Jean Asselborn: Ja, ich glaube dass wir heute Morgen trotzdem zusammenfinden werden, nachdem gestern Abend ja Stunden darüber debattiert wurde, wie auch im Vorfeld.

Erstens glaube ich, dass die Iren -- wenn sie im Herzen Europas bleiben wollen -- uns sagen müssen, welchen Ausweg sie sehen. Es ist nicht an der Europäischen Union den Iren zu sagen, ihr müsst ein zweites Referendum machen. Aber wenn das der einzige Weg ist, dann muss man dem in die Augen sehen. Und um dieses Referendum in Irland zu gewinnen, muss geschaut werden, was die EU machen kann. Wie kann die EU mit Erklärungen, um Ängste wegzunehmen, helfen.

Andererseits wissen wir aber auch, dass wir in der Union mit den Ratifizierungen weiter fahren müssen. Hier besteht in den allermeisten Ländern kein Problem. Einige Länder aber sehen hier grössere Probleme, und die müssen wir heute Morgen auch überwinden. Denn das Ziel in der Union muss schon sein, dass wir bis Ende des Jahres in allen Ländern den Vertrag ratifiziert haben, und wir dann schauen, wie wir den Iren entgegenkommen können.

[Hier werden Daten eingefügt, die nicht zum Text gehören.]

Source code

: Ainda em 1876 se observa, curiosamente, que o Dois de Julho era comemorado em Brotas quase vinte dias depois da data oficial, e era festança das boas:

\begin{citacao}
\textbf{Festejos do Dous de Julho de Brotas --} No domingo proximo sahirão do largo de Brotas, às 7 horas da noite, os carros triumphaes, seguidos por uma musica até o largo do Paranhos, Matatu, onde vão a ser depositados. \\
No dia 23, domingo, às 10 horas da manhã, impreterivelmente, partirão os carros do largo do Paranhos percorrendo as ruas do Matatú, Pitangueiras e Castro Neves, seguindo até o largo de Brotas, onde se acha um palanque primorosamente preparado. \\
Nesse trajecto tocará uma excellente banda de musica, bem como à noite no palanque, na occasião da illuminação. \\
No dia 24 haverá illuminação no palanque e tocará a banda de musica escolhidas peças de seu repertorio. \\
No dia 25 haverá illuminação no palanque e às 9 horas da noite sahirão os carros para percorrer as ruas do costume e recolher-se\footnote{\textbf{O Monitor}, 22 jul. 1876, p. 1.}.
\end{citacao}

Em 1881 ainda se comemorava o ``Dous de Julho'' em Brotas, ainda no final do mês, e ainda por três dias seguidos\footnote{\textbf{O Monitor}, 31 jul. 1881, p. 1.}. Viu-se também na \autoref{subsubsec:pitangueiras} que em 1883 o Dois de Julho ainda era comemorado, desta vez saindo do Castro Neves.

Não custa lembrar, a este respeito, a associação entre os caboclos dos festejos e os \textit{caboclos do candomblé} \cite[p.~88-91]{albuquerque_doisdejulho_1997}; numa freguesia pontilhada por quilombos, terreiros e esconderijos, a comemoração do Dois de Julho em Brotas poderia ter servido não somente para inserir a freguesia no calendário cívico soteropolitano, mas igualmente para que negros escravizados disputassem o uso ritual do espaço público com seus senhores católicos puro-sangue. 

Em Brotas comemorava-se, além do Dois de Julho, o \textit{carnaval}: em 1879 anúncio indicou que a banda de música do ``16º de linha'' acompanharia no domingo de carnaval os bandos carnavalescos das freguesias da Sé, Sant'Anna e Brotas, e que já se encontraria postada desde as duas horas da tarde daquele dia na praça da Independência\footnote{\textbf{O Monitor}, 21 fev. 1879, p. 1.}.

Wenn wir nicht in allen Ländern ratifizieren, wird die Sache noch viel schwieriger. Ich erinnere auch daran, dass alle Regierungen in Lissabon unterzeichnet haben, dass das also auch eine Verpflichtung ist, der Länder, die Ratifizierung weiterzuführen.

Imke Köhler: Herr Asselborn, Sie haben ein zweites Referendum angesprochen. Wenn stimmt, was in den Zeitungen steht, haben Sie sich selbst dafür ausgesprochen, dass die Iren ein zweites Mal abstimmen. Aber ist das nicht schwierig, das den Wählern zu vermitteln? Könnte das in Irland nicht die Wut auf die Europäische Union noch weiter steigern?

Jean Asselborn: Ja, wir müssen uns gut verstehen. Wenn Irland sagt, wir wollen bei den 27 bleiben, wir wollen zurück kommen zum Lissabonner Vertrag, dann ist es an den Iren zu entscheiden, mit welchem Instrument sie das fertig bringen wollen. Ich sehe realistisch keinen anderen Weg, als dann ein Referendum zu wiederholen. Aber unter den Bedingungen, die wir dann mit den Iren absprechen müssen, damit dieses Referendum auch gewinnbar ist.

Wenn die Iren morgen sagen: „Wir haben einen anderen Weg“, gut, dann müssen wir das selbstverständlich akzeptieren. Aber ich sehe realistisch keinen anderen Weg, als das, was ja schon einmal in der Geschichte geschehen ist, in Dänemark und in Irland: dass einige Zeit danach, ein zweites Referendum unter besseren Bedingungen stattgefunden hat.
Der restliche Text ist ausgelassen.